==== Dataset records ====
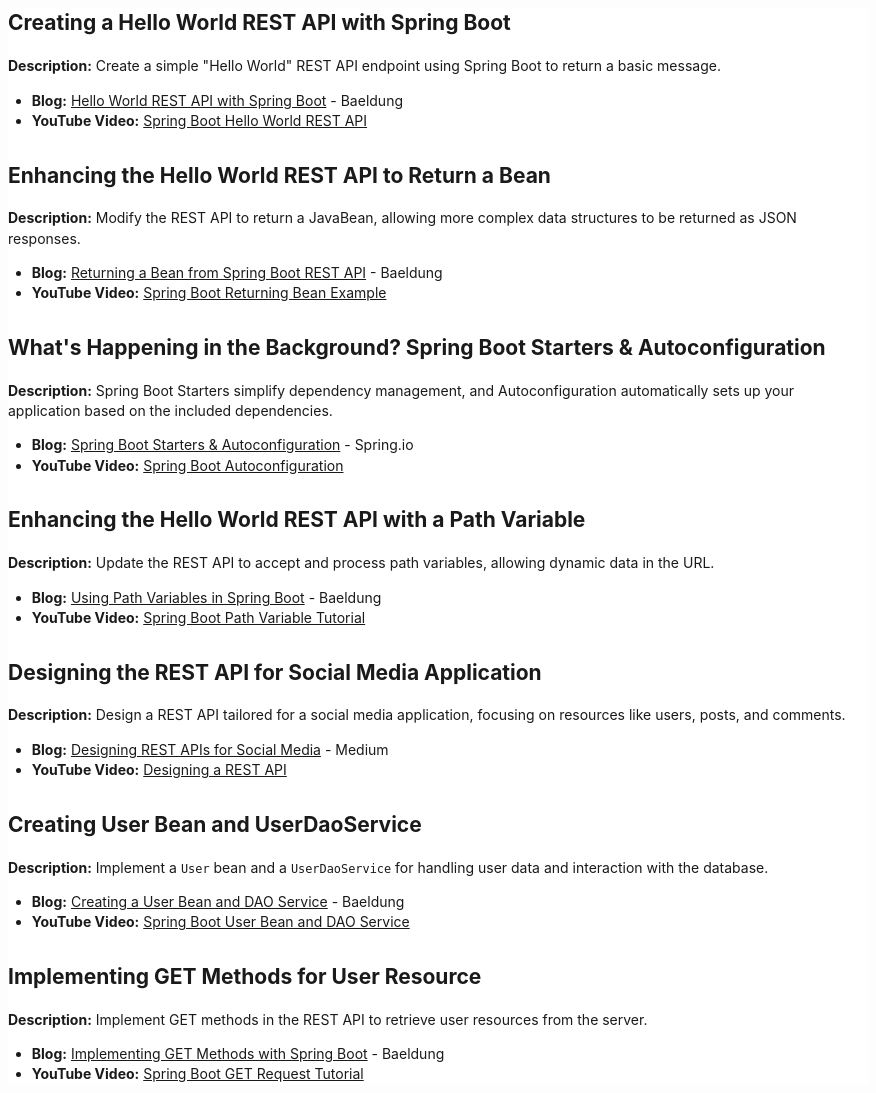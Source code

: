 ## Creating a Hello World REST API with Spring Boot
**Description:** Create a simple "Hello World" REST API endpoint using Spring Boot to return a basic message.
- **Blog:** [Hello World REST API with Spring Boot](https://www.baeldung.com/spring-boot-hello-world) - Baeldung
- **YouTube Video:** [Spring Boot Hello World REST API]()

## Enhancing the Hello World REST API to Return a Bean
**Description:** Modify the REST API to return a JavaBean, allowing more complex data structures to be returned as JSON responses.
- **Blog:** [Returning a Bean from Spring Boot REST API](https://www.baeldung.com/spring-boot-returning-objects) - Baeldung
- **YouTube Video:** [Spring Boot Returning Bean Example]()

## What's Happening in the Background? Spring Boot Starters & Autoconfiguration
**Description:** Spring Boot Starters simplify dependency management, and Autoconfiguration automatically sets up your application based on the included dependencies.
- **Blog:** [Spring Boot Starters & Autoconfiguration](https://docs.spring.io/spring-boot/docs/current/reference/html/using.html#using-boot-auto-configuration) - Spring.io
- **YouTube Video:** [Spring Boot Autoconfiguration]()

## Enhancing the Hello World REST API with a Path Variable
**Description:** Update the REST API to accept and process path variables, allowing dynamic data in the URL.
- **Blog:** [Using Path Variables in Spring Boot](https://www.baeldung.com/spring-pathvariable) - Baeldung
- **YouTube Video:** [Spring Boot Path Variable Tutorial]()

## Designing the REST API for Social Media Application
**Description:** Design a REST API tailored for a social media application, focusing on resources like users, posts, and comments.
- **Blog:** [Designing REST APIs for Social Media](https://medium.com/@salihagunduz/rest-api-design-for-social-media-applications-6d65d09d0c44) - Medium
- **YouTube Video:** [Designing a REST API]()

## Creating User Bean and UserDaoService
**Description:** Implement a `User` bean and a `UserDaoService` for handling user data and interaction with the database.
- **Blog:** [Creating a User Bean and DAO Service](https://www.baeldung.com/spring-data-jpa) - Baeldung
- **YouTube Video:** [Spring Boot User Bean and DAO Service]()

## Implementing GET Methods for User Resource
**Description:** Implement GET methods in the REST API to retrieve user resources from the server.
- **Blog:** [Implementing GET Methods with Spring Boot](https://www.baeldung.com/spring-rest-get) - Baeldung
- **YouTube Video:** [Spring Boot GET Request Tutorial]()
====
Task description => Filter the preceding entries down to the lines with "Designing".

Final answer =>
## Designing the REST API for Social Media Application
- **Blog:** [Designing REST APIs for Social Media](https://medium.com/@salihagunduz/rest-api-design-for-social-media-applications-6d65d09d0c44) - Medium
- **YouTube Video:** [Designing a REST API]()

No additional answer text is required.